Des ateliers de construction de qajaq sont organisés par la commission scolaire du Nunavik, permettant ainsi aux élèves de renouer avec leurs racines.
Depuis quelques années, Kativik Ilisarniliriniq, la commission scolaire du Nunavik, organise des ateliers de construction de qajaq, offrant ainsi l’opportunité à ses participants de créer un élément emblématique de la culture inuit et de renouer avec leurs racines. Ces ateliers sont le fruit d’une initiative de Thomassie Mangiok, directeur de centre à l’école Nuvviti, située à Ivujivik, un village de 412 habitants du Nord-du-Québec.
Des ateliers ont déjà été organisés dans plusieurs villages à travers le Nunavik et prennent place dans le cadre du programme « Ilurqusitigut » (qui signifie « à travers notre culture ») visant à renforcer les valeurs, la langue et la culture inuit. Des ateliers de fabrication de qiviut (tissu produit à partir du duvet de bœuf musqué), de cuir de poisson ou de filets de pêche traditionnels ont déjà été donnés.
Fondée en 1975, la commission scolaire Kativik Ilisarniliriniq propose des programmes aux quatorzes communautés du Nunavik et exploite dix-sept écoles primaires et secondaires où les cours sont dispensés en inuktitut comme première langue. Comme n’importe quelle commission scolaire, elle offre des services éducatifs mais elle agit également pour protéger, préserver et développer la langue, la culture et le mode de vie inuit.
Nécessitant jusqu’à trois semaines de travail, la construction d’un qajaq permet aux élèves de développer toute sorte de compétences telles que le travail d’équipe et les techniques de travail du bois, le cours dispensé étant comparable à un cours d’ébénisterie pour débutant. Mais plus important encore est de permettre aux élèves de renouer avec leurs racines et leur culture, comme l’explique M. Mangiok: « Le fait de renouer avec notre culture recueille une importance grandissante. Le qajaq fait partie de ce mouvement, parce qu’il fait partie de nous ! Pour les élèves qui suivent le cours de culture, cela leur donne un sens accru de succès et de validation de leur identité. Ils comprennent qu’ils sont bons comme ils sont et qu’ils n’ont pas besoin d’être personne d’autre : ils sont Inuits ! »
L’apprentissage du qajaq est également crucial, notamment la technique de l’esquimautage où il s’agit de redresser un qajaq chaviré sans en sortir. Selon Alain Cloutier, maître constructeur, l’activité n’est pas sans risque : « Je n’encourage pas les élèves à mettre le qajaq à l’eau par eux-mêmes. Il existe un danger naturel, de sorte que l’activité doit être bien contrôlée… Aller sur l’eau représente un danger certain, tout particulièrement dans les régions froides. », encourageant les gens à pratiquer pendant deux ou trois ans avant de s’aventurer seuls à bord de ce type d’embarcation.

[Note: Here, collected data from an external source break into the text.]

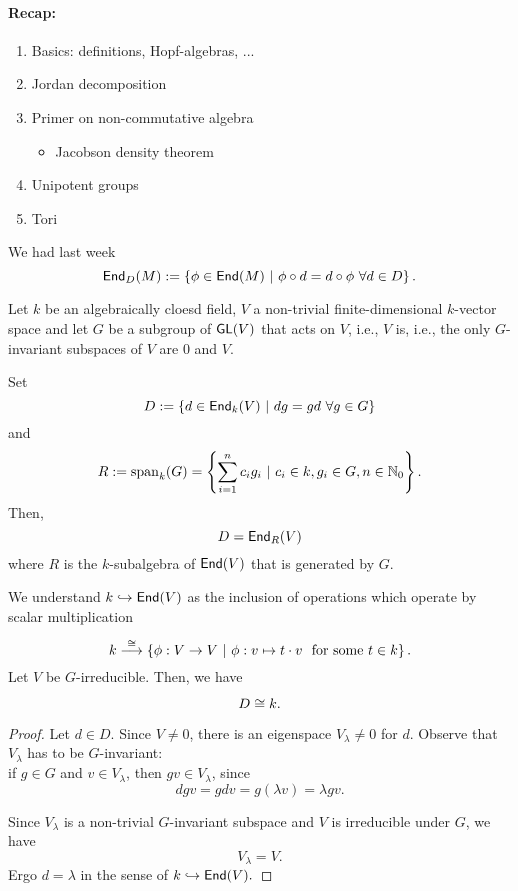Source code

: \paragraph{Recap:}
\begin{enumerate}[--]
	\item Basics: definitions, Hopf-algebras, ...	
	\item	Jordan decomposition
	\item	Primer on non-commutative algebra
	\begin{itemize}
		\item 	Jacobson density theorem
	\end{itemize}
	\item Unipotent groups
	\item Tori
\end{enumerate}
We had last week
\[ \textsf{End}_D(M) := \left\lbrace\phi \in \textsf{End}(M) ~ | ~ \phi \circ d = d \circ \phi~ \forall d\in D\right\rbrace. \]

Let $k$ be an algebraically cloesd field, $V$ a non-trivial finite-dimensional $k$-vector space and let $G$ be a subgroup of $\textsf{GL}(V)$ that acts  on $V$, i.e.,
$V$ is, i.e., the only $G$-invariant subspaces of $V$ are ${0}$ and $V$.

Set
\[ D:= \left\lbrace d \in \textsf{End}_k(V) ~ | ~  dg = gd~ \forall g \in G \right\rbrace \]
and
\[ R := \mathrm{span}_k(G) = \left\lbrace\sum_{i = 1}^nc_i g_i ~ | ~ c_i \in k, g_i \in G, n \in \mathbb{N}_0\right\rbrace.\]
Then,
\[D = \textsf{End}_R(V) \]
where $R$ is the $k$-subalgebra of $\textsf{End}(V)$ that is generated by $G$.

\begin{lemma}
We understand $k \overset{}{\hookrightarrow} \textsf{End}(V)$ as the inclusion of operations which operate by scalar multiplication
\[ k \overset{\overset{}{\cong}}{\longrightarrow} \left\lbrace\phi : V \overset{}{\rightarrow} V ~ | ~ \phi : v\mapsto t \cdot v ~~ \text{for some } t \in k\right\rbrace. \]
Let $V$ be $G$-irreducible. Then, we have
\[ D \overset{}{\cong} k.\]
\end{lemma}
\begin{proof}
Let $d \in D$. Since $V \neq 0$, there is an eigenspace $V_\lambda\neq 0$ for $d$. Observe that $V_\lambda$ has to be $G$-invariant:\\
if $g \in G$ and $v \in V_\lambda$, then $gv \in V_\lambda$, since
\[ dgv = gdv = g(\lambda v) = \lambda gv. \]

Since $V_\lambda$ is a non-trivial $G$-invariant subspace and $V$ is irreducible under $G$, we have
\[ V_\lambda = V.\]
Ergo $d = \lambda$ in the sense of $k \overset{}{\hookrightarrow} \textsf{End}(V).$
\end{proof}

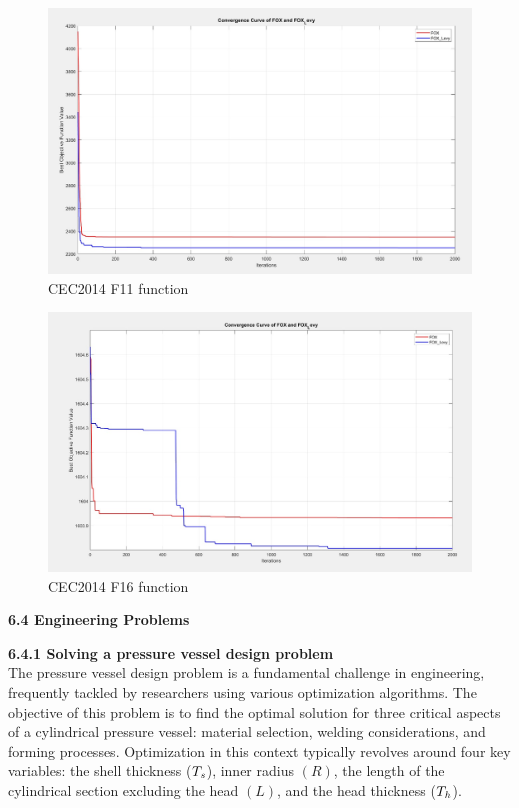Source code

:\documentclass[
]{article}
\begin{document}
\begin{justify}
{\begin{figure}[h!]
    \centering
    \includegraphics[width=0.5\linewidth]{WhatsApp Image 2024-04-08 at 1.36.47 AM.jpeg}
    \caption{CEC2014 F11 function}
    \label{fig:enter-label}
\end{figure}

\begin{figure}[h!]
        \centering
        \includegraphics[width=0.5\linewidth]{WhatsApp Image 2024-04-08 at 1.55.29 AM.jpeg}
        \caption{CEC2014 F16 function}
        \label{fig:enter-label}
\end{figure}
    
\newpage
\def\labelenumi{\arabic{enumi}.}
\item
\vspace{5mm}
  \textbf{6.4 Engineering Problems}

\def\labelenumi{\arabic{enumi}.}
\item
\vspace{0.5mm}
  \textbf{6.4.1 Solving a pressure vessel design problem}
\\
The pressure vessel design problem is a fundamental challenge in engineering, frequently tackled by researchers using various optimization algorithms. The objective of this problem is to find the optimal solution for three critical aspects of a cylindrical pressure vessel: material selection, welding considerations, and forming processes. Optimization in this context typically revolves around four key variables: the shell thickness (\(T_{\text{\textit{s}}}\)), inner radius \((R)\), the length of the cylindrical section excluding the head \((L)\), and the head thickness (\(T_{\text{\textit{h}}}\)).

}
\end{justify}
\end{document}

Généralement orthographié « kayak » sous nos latitudes, on pense que cette barque légère et maniable a été inventée par les Inuit du Groenland il y a plus de 4 000 ans. Principalement conçu pour assurer les déplacements durant la pêche et la chasse, notamment au phoque ou à la baleine, sa structure pouvait se composer de bois flotté ou d’os de baleine recouverts de peau (généralement de phoque) cousue avec des tendons animaux et rendue imperméable grâce à différents traitements. Le tirant d’eau extrêmement faible (à peine quelques centimètres) de cette embarcation ingénieuse permet au chasseur de se déplacer à l’aide d’une pagaie même dans de très hauts-fonds. Les qajait ne sont pratiquement plus utilisés au Nunavik. Chose qui pourrait changer grâce à des initiatives telles que ces ateliers.